━━━━━ Given records ━━━━━
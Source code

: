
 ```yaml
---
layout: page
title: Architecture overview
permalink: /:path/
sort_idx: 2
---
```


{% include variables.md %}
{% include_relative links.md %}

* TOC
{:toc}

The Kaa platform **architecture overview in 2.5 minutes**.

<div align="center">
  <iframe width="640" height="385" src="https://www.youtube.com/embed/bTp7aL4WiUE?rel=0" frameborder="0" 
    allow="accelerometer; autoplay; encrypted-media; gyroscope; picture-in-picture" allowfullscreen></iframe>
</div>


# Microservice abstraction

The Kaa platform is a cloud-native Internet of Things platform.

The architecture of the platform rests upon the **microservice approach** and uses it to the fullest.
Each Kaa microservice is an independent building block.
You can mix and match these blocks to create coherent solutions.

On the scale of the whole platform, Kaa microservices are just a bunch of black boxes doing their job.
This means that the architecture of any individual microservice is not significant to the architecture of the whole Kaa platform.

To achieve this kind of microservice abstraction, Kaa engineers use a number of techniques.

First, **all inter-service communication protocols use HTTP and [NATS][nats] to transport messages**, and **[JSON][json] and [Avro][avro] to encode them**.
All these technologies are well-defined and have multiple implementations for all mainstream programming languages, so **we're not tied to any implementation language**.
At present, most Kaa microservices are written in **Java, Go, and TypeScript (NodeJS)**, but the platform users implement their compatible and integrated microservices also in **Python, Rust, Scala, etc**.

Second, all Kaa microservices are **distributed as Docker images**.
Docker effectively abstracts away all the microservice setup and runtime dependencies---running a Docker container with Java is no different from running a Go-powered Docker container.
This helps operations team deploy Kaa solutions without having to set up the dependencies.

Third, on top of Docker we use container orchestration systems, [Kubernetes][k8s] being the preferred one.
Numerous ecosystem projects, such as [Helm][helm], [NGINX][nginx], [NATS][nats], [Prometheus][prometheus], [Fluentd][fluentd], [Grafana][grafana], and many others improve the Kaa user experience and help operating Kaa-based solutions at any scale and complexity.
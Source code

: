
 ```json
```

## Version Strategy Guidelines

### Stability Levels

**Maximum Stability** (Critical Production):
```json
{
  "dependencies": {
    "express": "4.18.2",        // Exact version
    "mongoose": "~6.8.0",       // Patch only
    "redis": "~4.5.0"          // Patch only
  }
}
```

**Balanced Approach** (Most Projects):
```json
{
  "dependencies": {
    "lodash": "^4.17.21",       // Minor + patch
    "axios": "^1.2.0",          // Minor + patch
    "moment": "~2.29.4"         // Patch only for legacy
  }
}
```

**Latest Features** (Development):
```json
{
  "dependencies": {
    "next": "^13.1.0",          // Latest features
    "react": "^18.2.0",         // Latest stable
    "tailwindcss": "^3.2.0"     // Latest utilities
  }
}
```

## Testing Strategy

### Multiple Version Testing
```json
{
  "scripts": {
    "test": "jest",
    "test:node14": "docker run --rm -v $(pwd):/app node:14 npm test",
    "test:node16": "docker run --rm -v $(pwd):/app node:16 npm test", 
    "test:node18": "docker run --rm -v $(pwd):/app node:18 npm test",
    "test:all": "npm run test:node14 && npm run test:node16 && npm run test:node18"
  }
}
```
━━━━━
## What is needed
In the data above, find each line where the string "Testing" appears, then copy it.

## Final answer
## Testing Strategy
### Multiple Version Testing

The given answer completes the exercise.